Non compliance with any of the above 12 standards at a merchant who experiences a data breach could make that merchant subject to fines. Fines could be $5000 to $100,000 per month until the issues with compliance are addressed. If compliance is not met satisfactorily, this could lead to revocation of the right to process cards at the merchant.

These fines are not government enforced. The way this fine structure functions is that the card brands penalize a merchants bank and the bank then passes those losses on to the non-compliant merchant by assessing a fire. This allows the banks to have flexibility in their PCI enforcement policies and they make some of the ultimate decisions in how compliance is met.

PCI compliance is vague and is a best effort expectation game. You cannot be certain you are within compliance but your best bet is to attempt to be to the best of your abilities and hope that when you are a victim that you are not penalized or your penalties are reduced by your demonstration of effort.

With this knowledge, criminals look for vulnerable databases, trash, and even attempt to intercept the transportation of data on the clearnet in order to harvest data. Even a company as large as amazon can implement code with vulnerabilities such as XSS and find their accounts vulnerable to attack. No one is guaranteed safety.
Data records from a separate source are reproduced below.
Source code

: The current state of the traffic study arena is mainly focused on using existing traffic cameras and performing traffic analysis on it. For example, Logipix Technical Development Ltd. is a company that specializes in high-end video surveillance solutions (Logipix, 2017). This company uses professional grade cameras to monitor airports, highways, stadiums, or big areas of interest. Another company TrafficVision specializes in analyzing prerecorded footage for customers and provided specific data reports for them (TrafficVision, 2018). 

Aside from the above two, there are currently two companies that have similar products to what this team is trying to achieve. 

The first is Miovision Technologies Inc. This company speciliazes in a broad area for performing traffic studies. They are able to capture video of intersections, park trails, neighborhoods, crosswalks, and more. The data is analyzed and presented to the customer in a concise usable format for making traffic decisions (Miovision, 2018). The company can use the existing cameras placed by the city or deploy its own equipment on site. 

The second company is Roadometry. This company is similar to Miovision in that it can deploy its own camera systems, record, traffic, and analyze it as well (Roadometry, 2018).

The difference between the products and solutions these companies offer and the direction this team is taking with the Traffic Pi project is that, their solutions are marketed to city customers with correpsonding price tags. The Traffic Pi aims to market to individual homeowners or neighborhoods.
  1. Carders must use proxies, vpns, and other tools to mask who they are to prevent themselves from leaving an evidence trail or otherwise identifying themselves with fraud. They must also avoid anti fraud measures.
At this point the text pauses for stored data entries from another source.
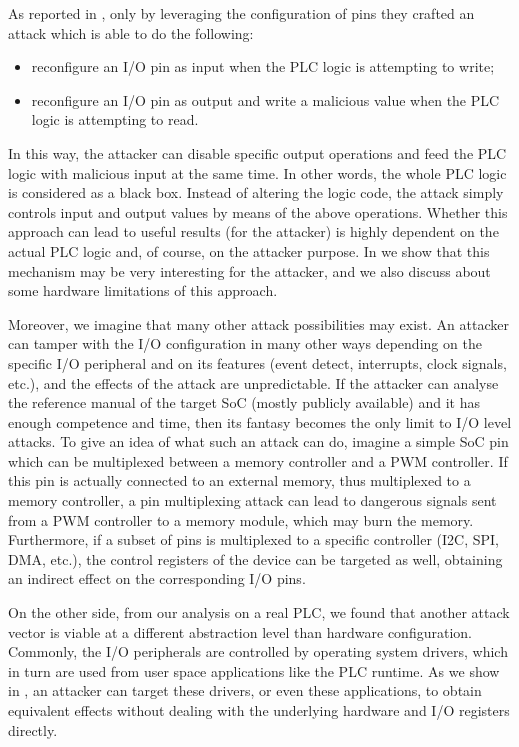 As reported in \cite{ghostplc}, only by leveraging the configuration of pins they crafted an attack which is able to do the following:
\begin{itemize}
	\item reconfigure an I/O pin as input when the PLC logic is attempting to write;
	\item reconfigure an I/O pin as output and write a malicious value when the PLC logic is attempting to read.
\end{itemize}
In this way, the attacker can disable specific output operations and feed the PLC logic with malicious input at the same time.
In other words, the whole PLC logic is considered as a black box. Instead of altering the logic code, the attack simply controls input and output values
by means of the above operations. Whether this approach can lead to useful results (for the attacker) is highly dependent on the actual PLC logic and, of course,
on the attacker purpose. In  we show that this mechanism may be very interesting for the attacker, and we also discuss
about some hardware limitations of this approach.

Moreover, we imagine that many other attack possibilities may exist. An attacker can tamper with the I/O configuration in many other ways depending on the
specific I/O peripheral and on its features (\eg event detect, interrupts, clock signals, etc.), and the effects of the attack are unpredictable.
If the attacker can analyse the reference manual of the target SoC (mostly publicly available) and it has enough competence and time,
then its fantasy becomes the only limit to I/O level attacks.
To give an idea of what such an attack can do, imagine a simple SoC pin which can be multiplexed between a memory controller and a PWM controller.
If this pin is actually connected to an external memory, thus multiplexed to a memory controller, a pin multiplexing attack can lead to dangerous signals
sent from a PWM controller to a memory module, which may burn the memory. Furthermore, if a subset of pins is multiplexed to a specific controller (\eg I2C, SPI, DMA, etc.),
the control registers of the device can be targeted as well, obtaining an indirect effect on the corresponding I/O pins.

On the other side, from our analysis on a real PLC, we found that another attack vector is viable at a different abstraction level than hardware configuration.
Commonly, the I/O peripherals are controlled by operating system drivers, which in turn are used from user space applications like the PLC runtime.
As we show in , an attacker can target these drivers, or even these applications, to obtain equivalent effects without dealing with
the underlying hardware and I/O registers directly.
  2. A drop site is a location where a fraudster will send goods for pickup.

  3. A carder will acquire stolen credit card numbers, mask their identity, make a purchase, and then use either a drop site or mule to assist them in laundering their stolen goods or cash.


Carding is a major problem. Some estimates state that the United States is loosing as much as $190 billion dollars per year due to online fraud. Customers are loosing $4.8 billion of those dollars per year. This is a massive drain on the American economy and much of the money is being moved to foreign nations through mules and others who may or may not be aware of their participation in these schemes.

Some readers may question where cryptocurrency fits into this. Bitcoin and other cryptocurrency are outside the scope of this article but further discussion will be made on where cryptocurrency fits at a later date.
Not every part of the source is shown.